I agree with Ben that calling work "obscurantism" is not ad hominem. Academic obscurantism seems to me at least a problem and possibly an important phenomenon which needs understanding.
Warning: I'm not a Deleuze expert; I'm at best an amateur epistemologiost.
I do understand, however, that obscurantism and difficulty of topic are two entirely different things that are easy to confuse. The intelligent writers on the list below generally spend time looking for ways of differentiating the two.
- Alan Sokal does it in part by identifying episodes where prominent academics were
writing obscure prose which contained glaring inaccuracies in descriptions of scientific phenomena,
signalling that they were willing to write about what they did not
understand - and thus there is something going on beyond "these are
difficult concepts for the lay person".
- Martha Nussbaum does it in part by
identifying Judith Butler's unwillingness to examine multiple
interpretations of material.
- Chip Morningstar does it in part by noting how
different the process of exploring postmodern literary criticism is
from exploring other difficult material.
These three are, in order, a physicist, a noted philosopher and a noted programmer.
For all three of them, and for others, separating obscurantism from difficulty is a primary concern.

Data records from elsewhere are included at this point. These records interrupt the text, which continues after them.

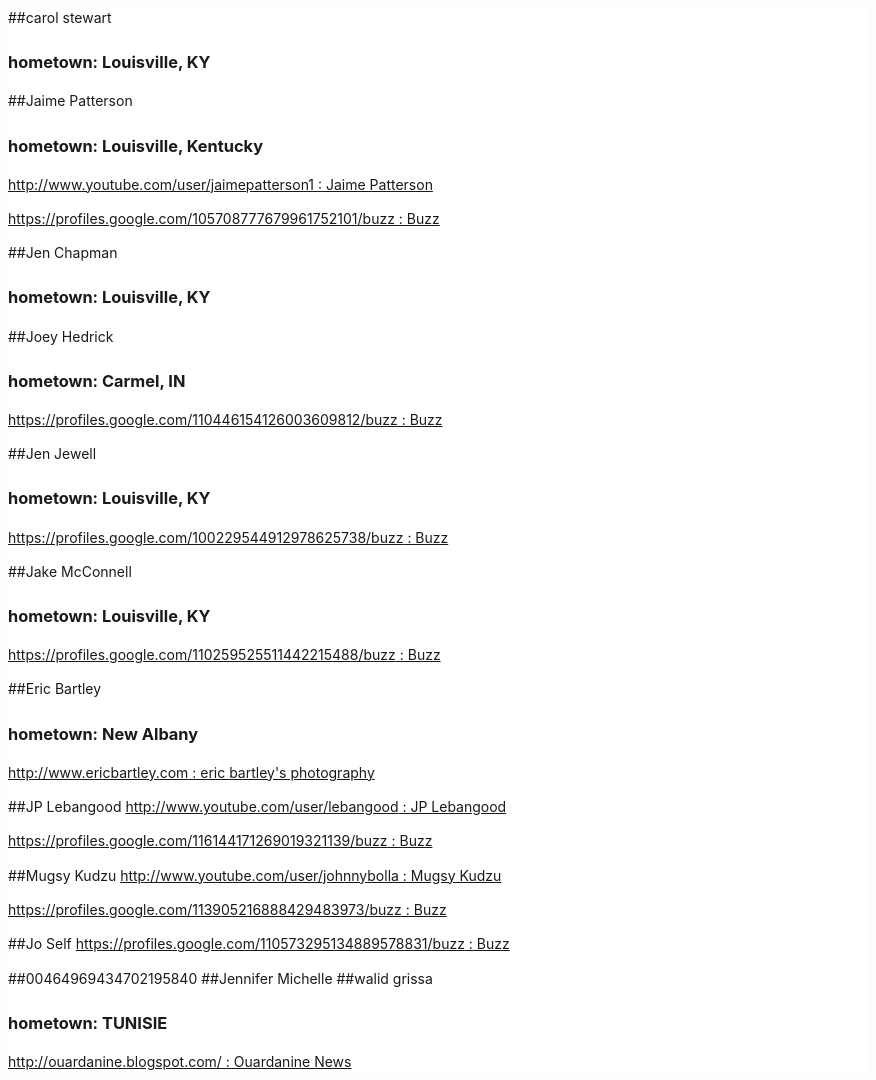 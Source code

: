 ##carol stewart
### hometown: Louisville, KY
##Jaime Patterson
### hometown: Louisville, Kentucky
[ http://www.youtube.com/user/jaimepatterson1 : Jaime Patterson](http://www.youtube.com/user/jaimepatterson1)

[ https://profiles.google.com/105708777679961752101/buzz : Buzz](https://profiles.google.com/105708777679961752101/buzz)

##Jen Chapman
### hometown: Louisville, KY
##Joey Hedrick
### hometown: Carmel, IN
[ https://profiles.google.com/110446154126003609812/buzz : Buzz](https://profiles.google.com/110446154126003609812/buzz)

##Jen Jewell
### hometown: Louisville, KY
[ https://profiles.google.com/100229544912978625738/buzz : Buzz](https://profiles.google.com/100229544912978625738/buzz)

##Jake McConnell
### hometown: Louisville, KY
[ https://profiles.google.com/110259525511442215488/buzz : Buzz](https://profiles.google.com/110259525511442215488/buzz)

##Eric Bartley
### hometown: New Albany
[ http://www.ericbartley.com : eric bartley's photography](http://www.ericbartley.com)

##JP Lebangood
[ http://www.youtube.com/user/lebangood : JP Lebangood](http://www.youtube.com/user/lebangood)

[ https://profiles.google.com/116144171269019321139/buzz : Buzz](https://profiles.google.com/116144171269019321139/buzz)

##Mugsy Kudzu
[ http://www.youtube.com/user/johnnybolla : Mugsy Kudzu](http://www.youtube.com/user/johnnybolla)

[ https://profiles.google.com/113905216888429483973/buzz : Buzz](https://profiles.google.com/113905216888429483973/buzz)

##Jo Self
[ https://profiles.google.com/110573295134889578831/buzz : Buzz](https://profiles.google.com/110573295134889578831/buzz)

##00464969434702195840
##Jennifer Michelle
##walid grissa
### hometown: TUNISIE
[ http://ouardanine.blogspot.com/ : Ouardanine News](http://ouardanine.blogspot.com/)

They are all trying to identify the point at which meaning, rather than simply becoming more difficult, actually disappears into over-abstraction.
Here's Robinson, for instance, citing a passage from a journal called Human Studies:
Now, the usual defense
here is that to people within the scholar’s subfield, these words do
mean something clear. But this is false. Try asking them. See if they
give you the same definitions, and if those definitions are ever
particularly clear, or always include yet more abstractions.
One obvious problem with Deleuze et al is that it's impossible to find people who make what they're saying understandable. If you want to understand, say, relativity, you can find a huge number of experts who make it understandable, even though it is a very difficult concept and though you will have to work at it pretty hard. Finding a writer who sets out Deleuze clearly seems, in stark contrast, pretty much impossible.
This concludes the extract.